For decades now, panicked voices in the Jewish community have responded to the high rates of intermarriage by asking the provocative question, “Will your grandchildren be Jewish?” While in recent years we at JOI are gratified to see the community move away from fear-based program decisions to a focus on positive Jewish engagement – and feel that we’ve helped change the discourse – we are disappointed that there are still communal professionals who maintain as part of their reports or presenting repertoire the highly-deceiving statistics “demonstrating” that almost no grandchildren of an intermarried Jewish grandparent will be raised Jewish.

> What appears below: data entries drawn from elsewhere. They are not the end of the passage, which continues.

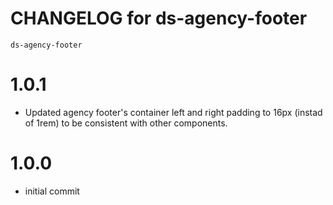 # CHANGELOG for ds-agency-footer
`ds-agency-footer`

# 1.0.1
* Updated agency footer's container left and right padding to 16px (instad of 1rem) to be consistent with other components.
# 1.0.0
* initial commit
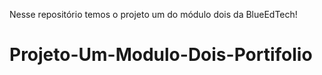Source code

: Nesse repositório temos o projeto um do módulo dois da BlueEdTech!
# Projeto-Um-Modulo-Dois-Portifolio
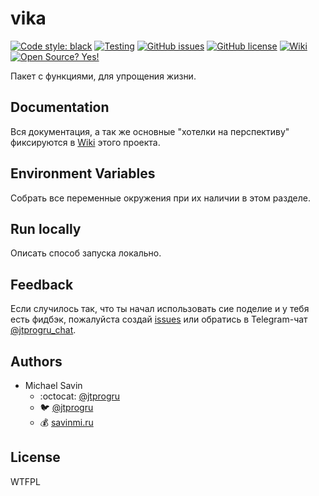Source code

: # vika
[![Code style: black](https://img.shields.io/badge/code%20style-black-000000.svg)](https://github.com/psf/black)
[![Testing](https://github.com/jtprogru/vika/actions/workflows/testing.yml/badge.svg)](https://github.com/jtprogru/vika/actions/workflows/testing.yml)
[![GitHub issues](https://img.shields.io/github/issues-raw/jtprogru/vika)](https://github.com/jtprogru/vika/issues)
[![GitHub license](https://img.shields.io/badge/license-WTFPL-blue)](https://github.com/jtprogru/vika/blob/master/LICENSE.md)
[![Wiki](https://img.shields.io/badge/Wiki-READ-success)](https://github.com/jtprogru/vika/wiki)
[![Open Source? Yes!](https://badgen.net/badge/Open%20Source%20%3F/Yes%21/blue?icon=github)](https://github.com/jtprogru/vika/)


Пакет с функциями, для упрощения жизни.

## Documentation

Вся документация, а так же основные "хотелки на перспективу" фиксируются в [Wiki](https://github.com/jtprogru/vika/wiki) этого проекта. 

## Environment Variables

Собрать все переменные окружения при их наличии в этом разделе.

## Run locally

Описать способ запуска локально.

## Feedback

Если случилось так, что ты начал использовать сие поделие и у тебя есть фидбэк, пожалуйста создай [issues](https://github.com/jtprogru/vika/issues) или обратись в Telegram-чат [@jtprogru_chat](https://t.me/jtprogru_chat).

## Authors

- Michael Savin
  - :octocat: [@jtprogru](https://www.github.com/jtprogru)
  - :bird: [@jtprogru](https://www.twitter.com/jtprogru)
  - :moneybag: [savinmi.ru](https://savinmi.ru)


## License

<a href="http://www.wtfpl.net/"><img src="http://www.wtfpl.net/wp-content/uploads/2012/12/wtfpl-badge-4.png" width="80" height="15" alt="WTFPL" /></a>
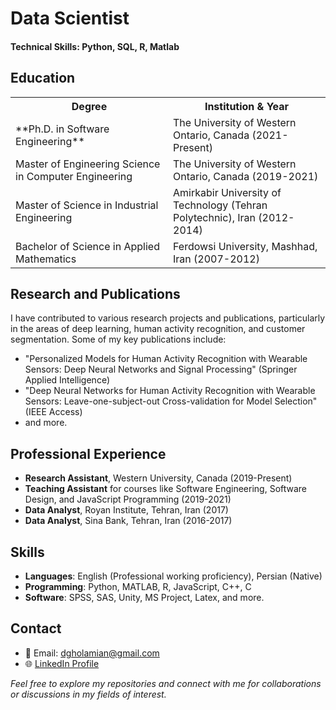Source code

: # Data Scientist

#### Technical Skills: Python, SQL, R, Matlab


## Education

<table>
  <tr>
    <th width="50%">Degree</th>
    <th width="50%">Institution & Year</th>
  </tr>
  <tr>
    <td>**Ph.D. in Software Engineering**</td>
    <td>The University of Western Ontario, Canada (2021-Present)</td>
  </tr>
  <tr>
    <td>Master of Engineering Science in Computer Engineering</td>
    <td>The University of Western Ontario, Canada (2019-2021)</td>
  </tr>
  <tr>
    <td>Master of Science in Industrial Engineering</td>
    <td>Amirkabir University of Technology (Tehran Polytechnic), Iran (2012-2014)</td>
  </tr>
  <tr>
    <td>Bachelor of Science in Applied Mathematics</td>
    <td>Ferdowsi University, Mashhad, Iran (2007-2012)</td>
  </tr>
</table>



## Research and Publications

I have contributed to various research projects and publications, particularly in the areas of deep learning, human activity recognition, and customer segmentation. Some of my key publications include:

- "Personalized Models for Human Activity Recognition with Wearable Sensors: Deep Neural Networks and Signal Processing" (Springer Applied Intelligence)
- "Deep Neural Networks for Human Activity Recognition with Wearable Sensors: Leave-one-subject-out Cross-validation for Model Selection" (IEEE Access)
- and more.

## Professional Experience

- **Research Assistant**, Western University, Canada (2019-Present)
- **Teaching Assistant** for courses like Software Engineering, Software Design, and JavaScript Programming (2019-2021)
- **Data Analyst**, Royan Institute, Tehran, Iran (2017)
- **Data Analyst**, Sina Bank, Tehran, Iran (2016-2017)

## Skills

- **Languages**: English (Professional working proficiency), Persian (Native)
- **Programming**: Python, MATLAB, R, JavaScript, C++, C
- **Software**: SPSS, SAS, Unity, MS Project, Latex, and more.

## Contact

- 📧 Email: [dgholamian@gmail.com](mailto:dgholamian@gmail.com)
- 🌐 [LinkedIn Profile](#)

*Feel free to explore my repositories and connect with me for collaborations or discussions in my fields of interest.*
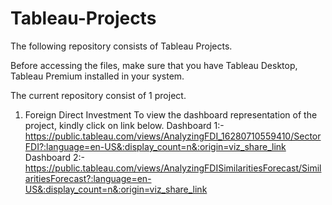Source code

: # Tableau-Projects

The following repository consists of Tableau Projects.

Before accessing the files, make sure that you have Tableau Desktop, Tableau Premium installed in your system.

The current repository consist of 1 project.
1. Foreign Direct Investment
  To view the dashboard representation of the project, kindly click on link below.
  Dashboard 1:- https://public.tableau.com/views/AnalyzingFDI_16280710559410/SectorFDI?:language=en-US&:display_count=n&:origin=viz_share_link
  Dashboard 2:- https://public.tableau.com/views/AnalyzingFDISimilaritiesForecast/SimilaritiesForecast?:language=en-US&:display_count=n&:origin=viz_share_link

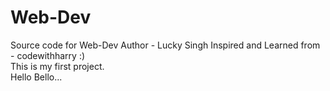 # Web-Dev
 Source code for Web-Dev
Author - Lucky Singh
Inspired and Learned from - codewithharry :)
<br>
This is my first project.
<br>
Hello Bello...
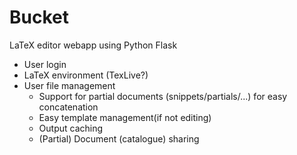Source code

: # Bucket

LaTeX editor webapp using Python Flask

 - User login
 - LaTeX environment (TexLive?)
 - User file management
   - Support for partial documents (snippets/partials/...) for easy concatenation
   - Easy template management(if not editing)
   - Output caching
   - (Partial) Document (catalogue) sharing
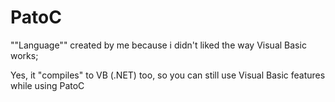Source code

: # PatoC
""Language"" created by me because i didn't liked the way Visual Basic works;

Yes, it "compiles" to VB (.NET) too, so you can still use Visual Basic features while using PatoC
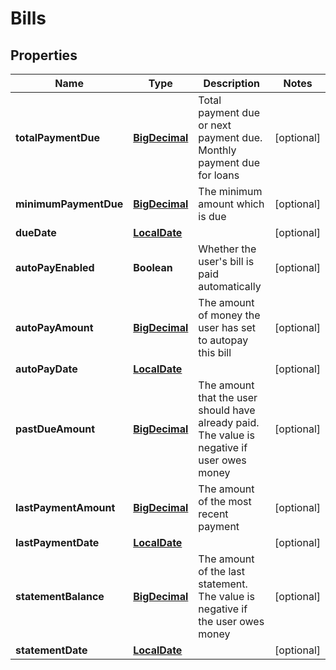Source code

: # Bills

## Properties
Name | Type | Description | Notes
------------ | ------------- | ------------- | -------------
**totalPaymentDue** | [**BigDecimal**](BigDecimal.md) | Total payment due or next payment due.  Monthly payment due for loans |  [optional]
**minimumPaymentDue** | [**BigDecimal**](BigDecimal.md) | The minimum amount which is due |  [optional]
**dueDate** | [**LocalDate**](LocalDate.md) |  |  [optional]
**autoPayEnabled** | **Boolean** | Whether the user&#x27;s bill is paid automatically |  [optional]
**autoPayAmount** | [**BigDecimal**](BigDecimal.md) | The amount of money the user has set to autopay this bill |  [optional]
**autoPayDate** | [**LocalDate**](LocalDate.md) |  |  [optional]
**pastDueAmount** | [**BigDecimal**](BigDecimal.md) | The amount that the user should have already paid. The value is negative if user owes money |  [optional]
**lastPaymentAmount** | [**BigDecimal**](BigDecimal.md) | The amount of the most recent payment |  [optional]
**lastPaymentDate** | [**LocalDate**](LocalDate.md) |  |  [optional]
**statementBalance** | [**BigDecimal**](BigDecimal.md) | The amount of the last statement.  The value is negative if the user owes money |  [optional]
**statementDate** | [**LocalDate**](LocalDate.md) |  |  [optional]
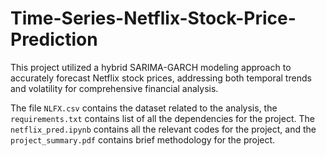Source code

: # Time-Series-Netflix-Stock-Price-Prediction
This project utilized a hybrid SARIMA-GARCH modeling approach to accurately forecast Netflix stock prices, addressing both temporal trends and volatility for comprehensive financial analysis.

The file `NLFX.csv` contains the dataset related to the analysis, the `requirements.txt` contains list of all the dependencies for the project. The `netflix_pred.ipynb` contains all the relevant codes for the project, and the `project_summary.pdf` contains brief methodology for the project.

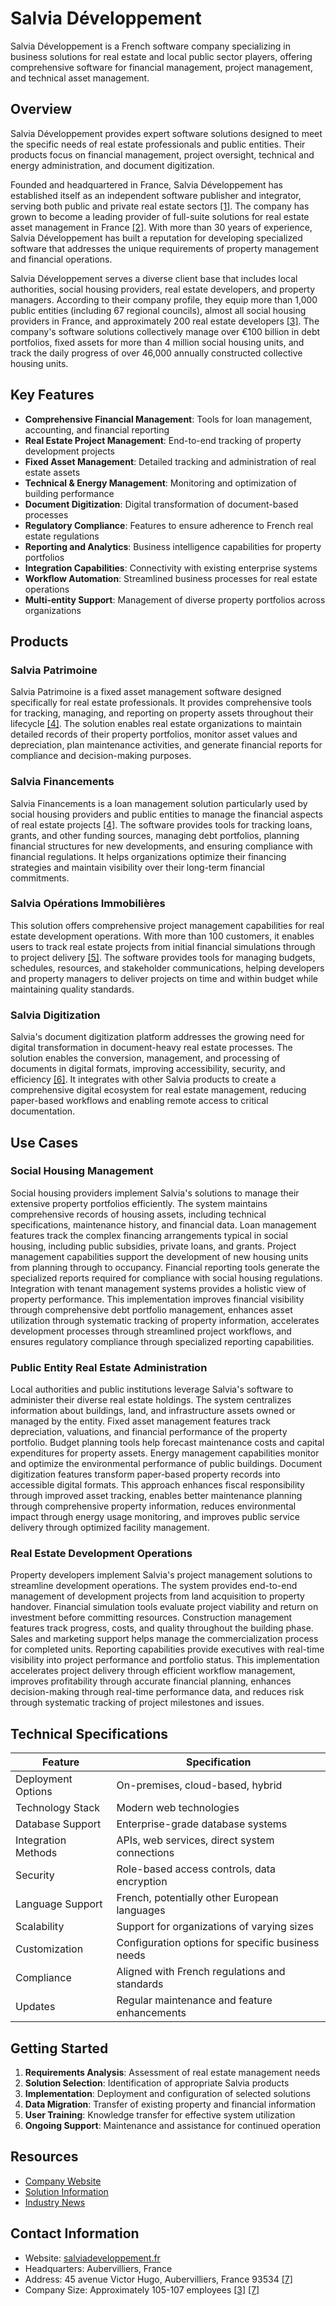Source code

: # Salvia Développement

Salvia Développement is a French software company specializing in business solutions for real estate and local public sector players, offering comprehensive software for financial management, project management, and technical asset management.

## Overview

Salvia Développement provides expert software solutions designed to meet the specific needs of real estate professionals and public entities. Their products focus on financial management, project oversight, technical and energy administration, and document digitization.

Founded and headquartered in France, Salvia Développement has established itself as an independent software publisher and integrator, serving both public and private real estate sectors [[1]](https://www.salviadeveloppement.fr/en/who-are-we/). The company has grown to become a leading provider of full-suite solutions for real estate asset management in France [[2]](https://argos.fund/argos-wityu-announces-the-divestment-of-the-salvia-group/). With more than 30 years of experience, Salvia Développement has built a reputation for developing specialized software that addresses the unique requirements of property management and financial operations.

Salvia Développement serves a diverse client base that includes local authorities, social housing providers, real estate developers, and property managers. According to their company profile, they equip more than 1,000 public entities (including 67 regional councils), almost all social housing providers in France, and approximately 200 real estate developers [[3]](https://www.linkedin.com/company/salvia-d-veloppement/). The company's software solutions collectively manage over €100 billion in debt portfolios, fixed assets for more than 4 million social housing units, and track the daily progress of over 46,000 annually constructed collective housing units.

## Key Features

- **Comprehensive Financial Management**: Tools for loan management, accounting, and financial reporting
- **Real Estate Project Management**: End-to-end tracking of property development projects
- **Fixed Asset Management**: Detailed tracking and administration of real estate assets
- **Technical & Energy Management**: Monitoring and optimization of building performance
- **Document Digitization**: Digital transformation of document-based processes
- **Regulatory Compliance**: Features to ensure adherence to French real estate regulations
- **Reporting and Analytics**: Business intelligence capabilities for property portfolios
- **Integration Capabilities**: Connectivity with existing enterprise systems
- **Workflow Automation**: Streamlined business processes for real estate operations
- **Multi-entity Support**: Management of diverse property portfolios across organizations

## Products

### Salvia Patrimoine

Salvia Patrimoine is a fixed asset management software designed specifically for real estate professionals. It provides comprehensive tools for tracking, managing, and reporting on property assets throughout their lifecycle [[4]](https://www.crunchbase.com/organization/salvia-d%C3%A9veloppement). The solution enables real estate organizations to maintain detailed records of their property portfolios, monitor asset values and depreciation, plan maintenance activities, and generate financial reports for compliance and decision-making purposes.

### Salvia Financements

Salvia Financements is a loan management solution particularly used by social housing providers and public entities to manage the financial aspects of real estate projects [[4]](https://www.crunchbase.com/organization/salvia-d%C3%A9veloppement). The software provides tools for tracking loans, grants, and other funding sources, managing debt portfolios, planning financial structures for new developments, and ensuring compliance with financial regulations. It helps organizations optimize their financing strategies and maintain visibility over their long-term financial commitments.

### Salvia Opérations Immobilières

This solution offers comprehensive project management capabilities for real estate development operations. With more than 100 customers, it enables users to track real estate projects from initial financial simulations through to project delivery [[5]](https://www.salviadeveloppement.fr/en/social-housing/). The software provides tools for managing budgets, schedules, resources, and stakeholder communications, helping developers and property managers to deliver projects on time and within budget while maintaining quality standards.

### Salvia Digitization

Salvia's document digitization platform addresses the growing need for digital transformation in document-heavy real estate processes. The solution enables the conversion, management, and processing of documents in digital formats, improving accessibility, security, and efficiency [[6]](https://www.salviadeveloppement.fr/en/digitization/). It integrates with other Salvia products to create a comprehensive digital ecosystem for real estate management, reducing paper-based workflows and enabling remote access to critical documentation.

## Use Cases

### Social Housing Management

Social housing providers implement Salvia's solutions to manage their extensive property portfolios efficiently. The system maintains comprehensive records of housing assets, including technical specifications, maintenance history, and financial data. Loan management features track the complex financing arrangements typical in social housing, including public subsidies, private loans, and grants. Project management capabilities support the development of new housing units from planning through to occupancy. Financial reporting tools generate the specialized reports required for compliance with social housing regulations. Integration with tenant management systems provides a holistic view of property performance. This implementation improves financial visibility through comprehensive debt portfolio management, enhances asset utilization through systematic tracking of property information, accelerates development processes through streamlined project workflows, and ensures regulatory compliance through specialized reporting capabilities.

### Public Entity Real Estate Administration

Local authorities and public institutions leverage Salvia's software to administer their diverse real estate holdings. The system centralizes information about buildings, land, and infrastructure assets owned or managed by the entity. Fixed asset management features track depreciation, valuations, and financial performance of the property portfolio. Budget planning tools help forecast maintenance costs and capital expenditures for property assets. Energy management capabilities monitor and optimize the environmental performance of public buildings. Document digitization features transform paper-based property records into accessible digital formats. This approach enhances fiscal responsibility through improved asset tracking, enables better maintenance planning through comprehensive property information, reduces environmental impact through energy usage monitoring, and improves public service delivery through optimized facility management.

### Real Estate Development Operations

Property developers implement Salvia's project management solutions to streamline development operations. The system provides end-to-end management of development projects from land acquisition to property handover. Financial simulation tools evaluate project viability and return on investment before committing resources. Construction management features track progress, costs, and quality throughout the building phase. Sales and marketing support helps manage the commercialization process for completed units. Reporting capabilities provide executives with real-time visibility into project performance and portfolio status. This implementation accelerates project delivery through efficient workflow management, improves profitability through accurate financial planning, enhances decision-making through real-time performance data, and reduces risk through systematic tracking of project milestones and issues.

## Technical Specifications

| Feature | Specification |
|---------|---------------|
| Deployment Options | On-premises, cloud-based, hybrid |
| Technology Stack | Modern web technologies |
| Database Support | Enterprise-grade database systems |
| Integration Methods | APIs, web services, direct system connections |
| Security | Role-based access controls, data encryption |
| Language Support | French, potentially other European languages |
| Scalability | Support for organizations of varying sizes |
| Customization | Configuration options for specific business needs |
| Compliance | Aligned with French regulations and standards |
| Updates | Regular maintenance and feature enhancements |

## Getting Started

1. **Requirements Analysis**: Assessment of real estate management needs
2. **Solution Selection**: Identification of appropriate Salvia products
3. **Implementation**: Deployment and configuration of selected solutions
4. **Data Migration**: Transfer of existing property and financial information
5. **User Training**: Knowledge transfer for effective system utilization
6. **Ongoing Support**: Maintenance and assistance for continued operation

## Resources

- [Company Website](https://www.salviadeveloppement.fr/en/)
- [Solution Information](https://www.salviadeveloppement.fr/en/our-partners/)
- [Industry News](https://www.salviadeveloppement.fr/en/blog-2/)

## Contact Information

- Website: [salviadeveloppement.fr](https://www.salviadeveloppement.fr/en/)
- Headquarters: Aubervilliers, France
- Address: 45 avenue Victor Hugo, Aubervilliers, France 93534 [[7]](https://contactout.com/company/salvia-developpement-2850)
- Company Size: Approximately 105-107 employees [[3]](https://www.linkedin.com/company/salvia-d-veloppement/) [[7]](https://contactout.com/company/salvia-developpement-2850)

We think anyone still asking that question should instead imagine themselves asking, in the 1970s, “Will Bob Marley’s grandchildren be Jewish?” Of course, nobody had the foresight to ask that question while reggae great and global icon Bob Marley was still alive. He was Rastafarian, not Jewish, and did not marry a Jewish woman. Yet according to a recent article and video on YNetNews.com, his grandkids are being raised Jewish! His son Ziggy, also a reggae singer, married an Israeli women and together they are raising their children Jewish. Ziggy Marley speaks admiringly of the way Jewish holiday celebrations help maintain Jewish tradition and identity.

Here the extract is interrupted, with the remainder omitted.